Problem
Copy out every line of the data that has the word "York" somewhere in it.

Provided records
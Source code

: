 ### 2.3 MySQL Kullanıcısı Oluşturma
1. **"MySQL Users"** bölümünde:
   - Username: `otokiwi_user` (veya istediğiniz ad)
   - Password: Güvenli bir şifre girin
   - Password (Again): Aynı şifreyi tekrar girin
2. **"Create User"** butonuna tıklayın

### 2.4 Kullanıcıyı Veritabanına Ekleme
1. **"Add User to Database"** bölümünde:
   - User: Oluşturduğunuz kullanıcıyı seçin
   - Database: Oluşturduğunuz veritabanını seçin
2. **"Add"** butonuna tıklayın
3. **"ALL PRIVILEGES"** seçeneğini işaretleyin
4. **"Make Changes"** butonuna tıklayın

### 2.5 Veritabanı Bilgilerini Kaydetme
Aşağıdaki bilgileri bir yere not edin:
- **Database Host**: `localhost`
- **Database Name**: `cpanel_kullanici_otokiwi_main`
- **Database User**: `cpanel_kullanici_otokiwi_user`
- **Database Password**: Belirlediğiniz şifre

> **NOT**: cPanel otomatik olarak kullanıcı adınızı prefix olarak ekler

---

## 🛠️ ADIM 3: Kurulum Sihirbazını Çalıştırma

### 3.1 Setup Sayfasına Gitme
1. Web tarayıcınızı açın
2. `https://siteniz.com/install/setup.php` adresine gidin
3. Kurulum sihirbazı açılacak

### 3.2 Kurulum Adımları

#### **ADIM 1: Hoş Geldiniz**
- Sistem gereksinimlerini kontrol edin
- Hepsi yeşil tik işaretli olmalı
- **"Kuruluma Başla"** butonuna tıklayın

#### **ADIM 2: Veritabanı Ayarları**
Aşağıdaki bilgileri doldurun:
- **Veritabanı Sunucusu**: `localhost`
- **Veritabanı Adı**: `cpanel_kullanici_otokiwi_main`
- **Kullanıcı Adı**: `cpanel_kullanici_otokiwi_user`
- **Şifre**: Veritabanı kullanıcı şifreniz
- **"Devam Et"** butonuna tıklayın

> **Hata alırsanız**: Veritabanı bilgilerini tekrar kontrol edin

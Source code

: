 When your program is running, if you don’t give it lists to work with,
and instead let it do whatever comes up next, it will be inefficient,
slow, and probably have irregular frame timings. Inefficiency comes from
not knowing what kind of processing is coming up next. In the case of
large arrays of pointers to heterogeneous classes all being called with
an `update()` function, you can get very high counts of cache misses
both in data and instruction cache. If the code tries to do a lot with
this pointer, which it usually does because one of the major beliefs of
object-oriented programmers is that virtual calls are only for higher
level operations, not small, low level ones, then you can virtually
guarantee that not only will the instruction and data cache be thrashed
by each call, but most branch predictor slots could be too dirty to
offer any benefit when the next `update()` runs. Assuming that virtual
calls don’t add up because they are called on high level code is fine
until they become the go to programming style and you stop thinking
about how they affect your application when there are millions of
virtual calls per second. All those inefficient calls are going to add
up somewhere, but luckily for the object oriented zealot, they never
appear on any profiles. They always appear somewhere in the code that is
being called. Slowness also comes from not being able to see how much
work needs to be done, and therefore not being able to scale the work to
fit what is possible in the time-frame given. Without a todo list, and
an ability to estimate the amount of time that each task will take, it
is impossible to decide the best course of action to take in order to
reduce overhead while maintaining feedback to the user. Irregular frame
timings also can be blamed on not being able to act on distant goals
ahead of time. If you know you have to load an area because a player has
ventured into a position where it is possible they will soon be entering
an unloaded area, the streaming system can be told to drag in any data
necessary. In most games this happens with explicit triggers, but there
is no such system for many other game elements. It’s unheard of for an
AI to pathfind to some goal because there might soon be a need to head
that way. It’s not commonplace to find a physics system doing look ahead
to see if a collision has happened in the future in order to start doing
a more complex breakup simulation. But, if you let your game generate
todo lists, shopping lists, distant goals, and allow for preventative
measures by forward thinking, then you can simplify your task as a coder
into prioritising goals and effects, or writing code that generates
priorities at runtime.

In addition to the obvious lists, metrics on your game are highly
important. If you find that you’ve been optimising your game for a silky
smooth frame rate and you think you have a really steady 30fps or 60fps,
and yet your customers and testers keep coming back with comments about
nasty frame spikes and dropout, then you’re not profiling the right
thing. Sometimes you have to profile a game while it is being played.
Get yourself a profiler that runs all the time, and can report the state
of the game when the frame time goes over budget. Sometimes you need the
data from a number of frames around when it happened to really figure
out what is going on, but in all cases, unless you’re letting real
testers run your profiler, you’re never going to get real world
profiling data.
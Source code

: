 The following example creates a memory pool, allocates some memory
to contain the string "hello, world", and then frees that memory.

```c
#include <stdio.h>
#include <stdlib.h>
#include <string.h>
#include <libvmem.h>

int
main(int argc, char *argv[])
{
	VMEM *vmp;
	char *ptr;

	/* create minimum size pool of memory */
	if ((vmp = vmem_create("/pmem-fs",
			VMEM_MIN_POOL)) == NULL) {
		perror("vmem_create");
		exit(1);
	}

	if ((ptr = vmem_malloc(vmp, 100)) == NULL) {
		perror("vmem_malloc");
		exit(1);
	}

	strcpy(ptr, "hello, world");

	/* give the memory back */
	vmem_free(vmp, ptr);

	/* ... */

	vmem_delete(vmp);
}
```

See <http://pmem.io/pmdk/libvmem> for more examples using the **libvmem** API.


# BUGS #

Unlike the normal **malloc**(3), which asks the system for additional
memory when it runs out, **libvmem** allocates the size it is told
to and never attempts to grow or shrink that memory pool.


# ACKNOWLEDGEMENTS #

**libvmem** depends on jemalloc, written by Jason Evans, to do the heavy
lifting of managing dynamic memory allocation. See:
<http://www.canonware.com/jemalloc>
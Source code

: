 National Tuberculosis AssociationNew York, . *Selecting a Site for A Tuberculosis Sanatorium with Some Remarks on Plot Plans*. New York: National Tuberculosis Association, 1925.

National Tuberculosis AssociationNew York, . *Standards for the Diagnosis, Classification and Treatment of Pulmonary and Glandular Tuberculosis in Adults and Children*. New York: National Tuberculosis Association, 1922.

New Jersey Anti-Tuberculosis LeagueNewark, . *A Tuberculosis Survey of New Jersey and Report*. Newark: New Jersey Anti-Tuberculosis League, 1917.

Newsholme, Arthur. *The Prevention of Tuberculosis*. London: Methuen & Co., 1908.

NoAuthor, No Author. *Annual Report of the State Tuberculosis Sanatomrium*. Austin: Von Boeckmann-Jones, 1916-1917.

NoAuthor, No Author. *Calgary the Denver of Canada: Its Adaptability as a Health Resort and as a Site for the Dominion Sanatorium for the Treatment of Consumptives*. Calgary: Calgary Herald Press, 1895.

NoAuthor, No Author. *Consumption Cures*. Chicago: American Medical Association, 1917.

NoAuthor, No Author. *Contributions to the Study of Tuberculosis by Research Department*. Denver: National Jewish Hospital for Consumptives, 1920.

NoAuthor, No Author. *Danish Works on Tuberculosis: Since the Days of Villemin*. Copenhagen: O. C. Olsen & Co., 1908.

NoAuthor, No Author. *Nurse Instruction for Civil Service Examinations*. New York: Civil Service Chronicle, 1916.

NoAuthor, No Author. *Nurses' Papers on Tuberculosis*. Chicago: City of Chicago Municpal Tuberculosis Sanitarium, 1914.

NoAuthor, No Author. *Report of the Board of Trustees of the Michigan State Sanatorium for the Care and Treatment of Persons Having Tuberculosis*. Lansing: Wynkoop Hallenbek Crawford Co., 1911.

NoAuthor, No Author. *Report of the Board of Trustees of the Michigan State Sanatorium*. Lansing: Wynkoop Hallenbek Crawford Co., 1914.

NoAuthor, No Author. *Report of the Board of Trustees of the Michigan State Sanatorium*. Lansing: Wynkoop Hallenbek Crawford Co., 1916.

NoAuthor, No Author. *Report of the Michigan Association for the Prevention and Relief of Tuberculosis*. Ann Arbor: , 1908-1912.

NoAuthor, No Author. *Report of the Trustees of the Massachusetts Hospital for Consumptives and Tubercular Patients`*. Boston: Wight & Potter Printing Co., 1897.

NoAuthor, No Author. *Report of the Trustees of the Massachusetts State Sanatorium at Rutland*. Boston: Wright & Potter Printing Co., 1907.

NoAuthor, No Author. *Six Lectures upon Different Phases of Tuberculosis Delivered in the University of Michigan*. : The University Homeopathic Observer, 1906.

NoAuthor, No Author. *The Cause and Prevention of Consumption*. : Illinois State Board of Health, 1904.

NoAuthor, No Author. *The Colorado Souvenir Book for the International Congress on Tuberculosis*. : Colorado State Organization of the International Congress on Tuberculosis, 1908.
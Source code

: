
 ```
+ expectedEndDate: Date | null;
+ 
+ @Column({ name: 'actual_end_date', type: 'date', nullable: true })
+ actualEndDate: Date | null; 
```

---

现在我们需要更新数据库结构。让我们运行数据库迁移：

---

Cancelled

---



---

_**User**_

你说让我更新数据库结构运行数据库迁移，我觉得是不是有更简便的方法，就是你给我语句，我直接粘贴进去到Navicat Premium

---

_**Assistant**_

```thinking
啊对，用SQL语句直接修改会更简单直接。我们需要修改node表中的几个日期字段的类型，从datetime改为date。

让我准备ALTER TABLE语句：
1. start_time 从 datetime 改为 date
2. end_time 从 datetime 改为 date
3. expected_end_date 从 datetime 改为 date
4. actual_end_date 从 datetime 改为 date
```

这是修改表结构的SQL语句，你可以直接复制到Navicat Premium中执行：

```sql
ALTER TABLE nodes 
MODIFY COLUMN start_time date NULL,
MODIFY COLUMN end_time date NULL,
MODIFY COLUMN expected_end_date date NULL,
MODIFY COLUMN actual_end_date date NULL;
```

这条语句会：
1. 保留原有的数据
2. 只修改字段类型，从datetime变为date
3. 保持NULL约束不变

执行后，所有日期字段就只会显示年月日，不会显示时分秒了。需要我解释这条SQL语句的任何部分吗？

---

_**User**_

Task output
: National Tuberculosis AssociationNew York, . *Selecting a Site for A Tuberculosis Sanatorium with Some Remarks on Plot Plans*. New York: National Tuberculosis Association, 1925.
National Tuberculosis AssociationNew York, . *Standards for the Diagnosis, Classification and Treatment of Pulmonary and Glandular Tuberculosis in Adults and Children*. New York: National Tuberculosis Association, 1922.
NoAuthor, No Author. *Nurse Instruction for Civil Service Examinations*. New York: Civil Service Chronicle, 1916.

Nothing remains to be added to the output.